**Extracted data**
= Beginning of Section =

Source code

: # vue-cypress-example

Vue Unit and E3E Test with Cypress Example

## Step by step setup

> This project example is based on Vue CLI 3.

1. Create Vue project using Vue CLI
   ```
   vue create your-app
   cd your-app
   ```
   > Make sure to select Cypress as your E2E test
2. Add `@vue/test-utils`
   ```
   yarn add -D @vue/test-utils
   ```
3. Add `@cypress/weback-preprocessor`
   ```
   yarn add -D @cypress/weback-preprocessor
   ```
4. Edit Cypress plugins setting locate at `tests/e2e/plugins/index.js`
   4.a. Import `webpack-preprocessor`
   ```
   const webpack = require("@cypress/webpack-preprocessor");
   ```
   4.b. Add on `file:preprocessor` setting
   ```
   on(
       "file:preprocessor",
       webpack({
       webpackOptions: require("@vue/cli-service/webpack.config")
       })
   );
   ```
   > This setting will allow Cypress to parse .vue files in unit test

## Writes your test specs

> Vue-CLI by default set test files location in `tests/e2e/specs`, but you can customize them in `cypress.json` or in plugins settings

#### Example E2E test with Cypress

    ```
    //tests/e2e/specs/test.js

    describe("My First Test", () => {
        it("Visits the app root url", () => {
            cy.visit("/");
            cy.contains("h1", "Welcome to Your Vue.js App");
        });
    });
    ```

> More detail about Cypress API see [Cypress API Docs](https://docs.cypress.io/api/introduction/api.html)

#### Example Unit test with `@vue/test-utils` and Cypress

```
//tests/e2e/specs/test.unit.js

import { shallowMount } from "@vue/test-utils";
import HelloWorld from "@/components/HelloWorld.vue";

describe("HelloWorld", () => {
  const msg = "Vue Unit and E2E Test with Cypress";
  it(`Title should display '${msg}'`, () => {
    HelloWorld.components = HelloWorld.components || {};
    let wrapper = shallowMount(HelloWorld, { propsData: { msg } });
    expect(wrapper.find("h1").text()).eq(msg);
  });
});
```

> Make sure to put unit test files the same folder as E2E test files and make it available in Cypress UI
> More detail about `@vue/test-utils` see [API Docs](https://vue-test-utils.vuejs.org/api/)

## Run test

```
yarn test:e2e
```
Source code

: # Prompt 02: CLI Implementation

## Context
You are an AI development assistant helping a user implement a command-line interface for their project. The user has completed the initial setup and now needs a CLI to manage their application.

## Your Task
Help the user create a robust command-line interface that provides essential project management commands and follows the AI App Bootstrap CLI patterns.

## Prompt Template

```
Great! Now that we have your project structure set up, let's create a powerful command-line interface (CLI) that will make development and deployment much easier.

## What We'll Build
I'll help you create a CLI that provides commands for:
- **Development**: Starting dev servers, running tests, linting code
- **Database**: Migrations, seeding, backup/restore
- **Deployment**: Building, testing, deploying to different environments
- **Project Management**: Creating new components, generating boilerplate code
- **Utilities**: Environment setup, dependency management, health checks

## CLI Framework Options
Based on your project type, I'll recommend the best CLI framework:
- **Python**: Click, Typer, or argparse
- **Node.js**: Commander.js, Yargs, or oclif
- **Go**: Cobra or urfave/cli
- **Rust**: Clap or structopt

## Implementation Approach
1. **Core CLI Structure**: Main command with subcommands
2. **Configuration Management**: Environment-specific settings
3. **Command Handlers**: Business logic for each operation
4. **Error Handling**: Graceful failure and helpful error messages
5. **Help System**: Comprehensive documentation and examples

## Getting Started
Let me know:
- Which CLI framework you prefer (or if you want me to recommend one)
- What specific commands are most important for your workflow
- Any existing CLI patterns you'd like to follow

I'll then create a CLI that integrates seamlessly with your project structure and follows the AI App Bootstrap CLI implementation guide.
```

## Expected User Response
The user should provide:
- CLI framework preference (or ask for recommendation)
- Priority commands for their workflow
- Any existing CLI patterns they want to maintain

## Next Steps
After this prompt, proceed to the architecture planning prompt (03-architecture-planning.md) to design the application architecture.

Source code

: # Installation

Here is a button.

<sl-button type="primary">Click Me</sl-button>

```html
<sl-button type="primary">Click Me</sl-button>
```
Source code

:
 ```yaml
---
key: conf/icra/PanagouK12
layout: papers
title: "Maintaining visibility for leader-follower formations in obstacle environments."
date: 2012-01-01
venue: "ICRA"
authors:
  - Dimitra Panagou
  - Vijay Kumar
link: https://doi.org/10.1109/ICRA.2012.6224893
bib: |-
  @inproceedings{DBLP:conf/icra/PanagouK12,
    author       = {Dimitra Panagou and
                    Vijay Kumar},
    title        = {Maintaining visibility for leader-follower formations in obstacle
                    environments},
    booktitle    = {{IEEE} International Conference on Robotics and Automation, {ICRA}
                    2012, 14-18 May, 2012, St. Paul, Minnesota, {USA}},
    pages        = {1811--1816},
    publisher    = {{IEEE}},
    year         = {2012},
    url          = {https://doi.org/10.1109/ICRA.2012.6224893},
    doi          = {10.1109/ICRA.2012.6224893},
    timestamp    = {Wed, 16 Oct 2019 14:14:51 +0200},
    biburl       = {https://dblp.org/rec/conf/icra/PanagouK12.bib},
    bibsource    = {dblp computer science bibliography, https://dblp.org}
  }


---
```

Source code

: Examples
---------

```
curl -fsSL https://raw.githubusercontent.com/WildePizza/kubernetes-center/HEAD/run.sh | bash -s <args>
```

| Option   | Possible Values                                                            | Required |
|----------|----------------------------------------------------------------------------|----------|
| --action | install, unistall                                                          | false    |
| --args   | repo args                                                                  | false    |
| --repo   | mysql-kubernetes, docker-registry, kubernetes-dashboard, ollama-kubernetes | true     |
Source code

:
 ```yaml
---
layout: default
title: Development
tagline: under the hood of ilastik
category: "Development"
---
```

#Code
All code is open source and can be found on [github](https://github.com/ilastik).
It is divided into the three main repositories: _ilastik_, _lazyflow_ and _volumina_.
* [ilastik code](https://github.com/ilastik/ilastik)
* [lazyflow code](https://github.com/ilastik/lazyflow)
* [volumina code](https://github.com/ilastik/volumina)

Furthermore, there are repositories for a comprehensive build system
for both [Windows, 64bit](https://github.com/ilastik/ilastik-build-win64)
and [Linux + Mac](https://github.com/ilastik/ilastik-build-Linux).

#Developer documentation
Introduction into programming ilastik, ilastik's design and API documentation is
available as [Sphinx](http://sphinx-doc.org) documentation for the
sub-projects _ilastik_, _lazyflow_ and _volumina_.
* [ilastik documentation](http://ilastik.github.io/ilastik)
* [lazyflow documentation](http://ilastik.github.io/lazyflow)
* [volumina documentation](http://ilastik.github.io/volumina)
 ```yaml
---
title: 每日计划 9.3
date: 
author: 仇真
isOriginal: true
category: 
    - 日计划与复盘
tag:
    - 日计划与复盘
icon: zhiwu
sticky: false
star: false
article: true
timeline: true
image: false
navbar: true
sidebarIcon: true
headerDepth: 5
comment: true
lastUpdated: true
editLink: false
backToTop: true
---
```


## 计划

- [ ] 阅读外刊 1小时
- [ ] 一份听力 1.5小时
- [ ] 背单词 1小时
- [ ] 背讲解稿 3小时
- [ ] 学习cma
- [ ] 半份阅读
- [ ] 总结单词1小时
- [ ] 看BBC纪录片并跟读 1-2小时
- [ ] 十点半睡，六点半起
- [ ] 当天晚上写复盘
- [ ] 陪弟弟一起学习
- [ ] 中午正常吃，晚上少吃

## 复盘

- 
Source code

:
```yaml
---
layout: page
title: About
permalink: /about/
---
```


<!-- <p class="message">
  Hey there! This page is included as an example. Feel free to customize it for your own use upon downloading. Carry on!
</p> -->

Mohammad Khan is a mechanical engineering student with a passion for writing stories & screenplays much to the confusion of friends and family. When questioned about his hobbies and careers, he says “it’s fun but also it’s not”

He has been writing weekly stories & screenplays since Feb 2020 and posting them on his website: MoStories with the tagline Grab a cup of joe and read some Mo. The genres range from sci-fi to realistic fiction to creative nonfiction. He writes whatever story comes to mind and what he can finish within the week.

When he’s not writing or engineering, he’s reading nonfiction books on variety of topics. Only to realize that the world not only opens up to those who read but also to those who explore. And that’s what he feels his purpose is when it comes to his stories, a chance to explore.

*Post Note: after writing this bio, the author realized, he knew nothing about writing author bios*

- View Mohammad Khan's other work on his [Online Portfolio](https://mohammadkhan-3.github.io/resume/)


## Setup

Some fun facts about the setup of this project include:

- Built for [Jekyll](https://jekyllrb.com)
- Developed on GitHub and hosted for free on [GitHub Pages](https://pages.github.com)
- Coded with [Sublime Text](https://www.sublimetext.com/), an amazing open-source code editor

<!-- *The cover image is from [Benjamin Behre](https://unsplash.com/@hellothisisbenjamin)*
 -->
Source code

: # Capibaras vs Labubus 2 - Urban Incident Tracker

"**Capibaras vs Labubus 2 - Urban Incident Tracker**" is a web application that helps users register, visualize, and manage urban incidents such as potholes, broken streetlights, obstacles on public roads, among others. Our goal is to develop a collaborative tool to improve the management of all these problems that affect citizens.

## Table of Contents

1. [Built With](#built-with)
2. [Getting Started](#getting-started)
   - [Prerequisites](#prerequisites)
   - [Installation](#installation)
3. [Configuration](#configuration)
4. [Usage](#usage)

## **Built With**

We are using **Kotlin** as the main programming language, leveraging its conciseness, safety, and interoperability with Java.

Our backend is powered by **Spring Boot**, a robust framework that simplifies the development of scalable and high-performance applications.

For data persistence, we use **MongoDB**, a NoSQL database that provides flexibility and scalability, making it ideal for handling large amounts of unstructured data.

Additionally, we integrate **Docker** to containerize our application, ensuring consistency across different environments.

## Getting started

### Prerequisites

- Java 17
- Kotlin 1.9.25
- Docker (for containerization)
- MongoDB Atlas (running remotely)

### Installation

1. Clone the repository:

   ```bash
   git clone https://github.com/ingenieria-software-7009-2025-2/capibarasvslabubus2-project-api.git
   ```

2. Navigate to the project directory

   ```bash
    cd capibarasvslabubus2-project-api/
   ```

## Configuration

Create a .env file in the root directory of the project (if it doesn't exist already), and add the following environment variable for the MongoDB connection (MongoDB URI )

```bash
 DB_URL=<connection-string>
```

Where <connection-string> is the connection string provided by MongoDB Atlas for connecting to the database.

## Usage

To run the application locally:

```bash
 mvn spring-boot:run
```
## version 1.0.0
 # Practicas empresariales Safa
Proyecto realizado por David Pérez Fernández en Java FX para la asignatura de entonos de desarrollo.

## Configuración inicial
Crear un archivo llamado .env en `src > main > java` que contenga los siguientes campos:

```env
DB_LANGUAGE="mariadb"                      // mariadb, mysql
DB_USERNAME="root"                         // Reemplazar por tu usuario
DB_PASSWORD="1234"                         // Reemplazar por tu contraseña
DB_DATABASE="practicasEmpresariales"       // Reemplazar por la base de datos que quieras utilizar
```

= End of Section =

**Your instructions**
Give back every line of the listing where the word "wrapper" shows up.

**Task response**
    let wrapper = shallowMount(HelloWorld, { propsData: { msg } });
    expect(wrapper.find("h1").text()).eq(msg);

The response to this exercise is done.